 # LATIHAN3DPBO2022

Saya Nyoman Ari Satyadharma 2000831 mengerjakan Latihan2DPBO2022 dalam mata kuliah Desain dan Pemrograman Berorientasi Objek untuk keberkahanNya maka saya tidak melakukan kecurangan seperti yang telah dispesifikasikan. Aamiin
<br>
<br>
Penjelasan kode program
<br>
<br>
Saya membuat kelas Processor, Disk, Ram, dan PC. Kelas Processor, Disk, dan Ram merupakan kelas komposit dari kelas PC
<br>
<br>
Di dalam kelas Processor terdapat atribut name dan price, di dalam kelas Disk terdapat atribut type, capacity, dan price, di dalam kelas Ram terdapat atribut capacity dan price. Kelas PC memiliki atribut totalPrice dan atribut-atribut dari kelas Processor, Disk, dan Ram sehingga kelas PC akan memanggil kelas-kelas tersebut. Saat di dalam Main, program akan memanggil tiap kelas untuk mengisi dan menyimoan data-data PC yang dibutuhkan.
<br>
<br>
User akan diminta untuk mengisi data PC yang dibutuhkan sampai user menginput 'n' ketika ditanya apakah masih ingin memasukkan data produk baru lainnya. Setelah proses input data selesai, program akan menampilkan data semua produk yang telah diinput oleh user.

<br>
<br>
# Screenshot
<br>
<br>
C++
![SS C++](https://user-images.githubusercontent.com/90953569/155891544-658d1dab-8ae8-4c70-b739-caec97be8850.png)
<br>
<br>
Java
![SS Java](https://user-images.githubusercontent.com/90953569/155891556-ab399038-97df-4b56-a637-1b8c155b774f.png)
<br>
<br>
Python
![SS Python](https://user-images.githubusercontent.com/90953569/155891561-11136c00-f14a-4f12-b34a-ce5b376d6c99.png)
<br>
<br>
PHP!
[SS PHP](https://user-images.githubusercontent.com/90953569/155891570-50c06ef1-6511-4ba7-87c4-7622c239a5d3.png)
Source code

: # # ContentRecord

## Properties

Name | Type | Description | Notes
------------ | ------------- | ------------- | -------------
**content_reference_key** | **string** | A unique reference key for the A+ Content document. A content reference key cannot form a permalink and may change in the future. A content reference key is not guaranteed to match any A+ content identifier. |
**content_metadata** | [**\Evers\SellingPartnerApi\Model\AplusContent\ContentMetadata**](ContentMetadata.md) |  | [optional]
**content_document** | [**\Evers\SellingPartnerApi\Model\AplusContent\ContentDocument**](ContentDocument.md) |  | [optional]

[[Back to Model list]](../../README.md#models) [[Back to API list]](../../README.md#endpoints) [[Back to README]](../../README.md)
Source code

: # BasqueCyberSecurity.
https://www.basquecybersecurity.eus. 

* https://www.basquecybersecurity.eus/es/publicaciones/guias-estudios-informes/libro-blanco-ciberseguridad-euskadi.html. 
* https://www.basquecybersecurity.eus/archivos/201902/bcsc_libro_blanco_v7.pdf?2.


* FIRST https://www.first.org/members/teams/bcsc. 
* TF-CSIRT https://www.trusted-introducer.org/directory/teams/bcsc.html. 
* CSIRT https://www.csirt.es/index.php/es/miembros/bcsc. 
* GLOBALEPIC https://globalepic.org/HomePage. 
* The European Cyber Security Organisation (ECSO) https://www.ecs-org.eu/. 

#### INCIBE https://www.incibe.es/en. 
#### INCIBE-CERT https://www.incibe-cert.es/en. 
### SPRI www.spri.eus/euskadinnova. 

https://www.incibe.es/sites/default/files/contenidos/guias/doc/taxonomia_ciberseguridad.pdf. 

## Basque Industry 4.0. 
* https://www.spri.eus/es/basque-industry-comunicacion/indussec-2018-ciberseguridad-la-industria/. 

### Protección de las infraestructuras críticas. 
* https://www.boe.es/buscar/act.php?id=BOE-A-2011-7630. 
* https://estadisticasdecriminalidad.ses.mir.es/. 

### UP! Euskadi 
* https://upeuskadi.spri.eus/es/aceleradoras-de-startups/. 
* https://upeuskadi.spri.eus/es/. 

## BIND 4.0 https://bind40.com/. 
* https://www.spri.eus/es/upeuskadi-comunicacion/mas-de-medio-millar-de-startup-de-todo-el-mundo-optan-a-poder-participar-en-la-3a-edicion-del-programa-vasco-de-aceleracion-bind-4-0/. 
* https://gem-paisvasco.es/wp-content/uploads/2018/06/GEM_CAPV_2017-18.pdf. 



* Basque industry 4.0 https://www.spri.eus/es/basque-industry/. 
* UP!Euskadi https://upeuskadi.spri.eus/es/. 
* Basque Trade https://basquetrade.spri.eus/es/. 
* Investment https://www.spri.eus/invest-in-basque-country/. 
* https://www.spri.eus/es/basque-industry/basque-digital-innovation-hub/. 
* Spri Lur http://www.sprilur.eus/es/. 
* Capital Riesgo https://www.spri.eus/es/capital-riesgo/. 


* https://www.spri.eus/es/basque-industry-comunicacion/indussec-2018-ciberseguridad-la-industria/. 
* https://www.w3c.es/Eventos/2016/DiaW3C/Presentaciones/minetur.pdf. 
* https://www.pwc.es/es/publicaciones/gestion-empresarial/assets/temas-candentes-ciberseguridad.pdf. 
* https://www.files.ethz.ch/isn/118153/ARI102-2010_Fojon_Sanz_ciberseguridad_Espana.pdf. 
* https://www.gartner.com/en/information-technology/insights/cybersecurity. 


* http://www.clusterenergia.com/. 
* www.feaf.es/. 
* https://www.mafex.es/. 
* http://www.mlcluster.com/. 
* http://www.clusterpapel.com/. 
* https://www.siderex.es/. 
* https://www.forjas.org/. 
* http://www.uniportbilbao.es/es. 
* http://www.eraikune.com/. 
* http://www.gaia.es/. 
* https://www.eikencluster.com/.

※ ※ ※

▶ [EXERCISE GOAL]: Report all lines of the data above that include the string "untuk".

▶ [ANSWER BOX]:
Saya Nyoman Ari Satyadharma 2000831 mengerjakan Latihan2DPBO2022 dalam mata kuliah Desain dan Pemrograman Berorientasi Objek untuk keberkahanNya maka saya tidak melakukan kecurangan seperti yang telah dispesifikasikan. Aamiin
Di dalam kelas Processor terdapat atribut name dan price, di dalam kelas Disk terdapat atribut type, capacity, dan price, di dalam kelas Ram terdapat atribut capacity dan price. Kelas PC memiliki atribut totalPrice dan atribut-atribut dari kelas Processor, Disk, dan Ram sehingga kelas PC akan memanggil kelas-kelas tersebut. Saat di dalam Main, program akan memanggil tiap kelas untuk mengisi dan menyimoan data-data PC yang dibutuhkan.
User akan diminta untuk mengisi data PC yang dibutuhkan sampai user menginput 'n' ketika ditanya apakah masih ingin memasukkan data produk baru lainnya. Setelah proses input data selesai, program akan menampilkan data semua produk yang telah diinput oleh user.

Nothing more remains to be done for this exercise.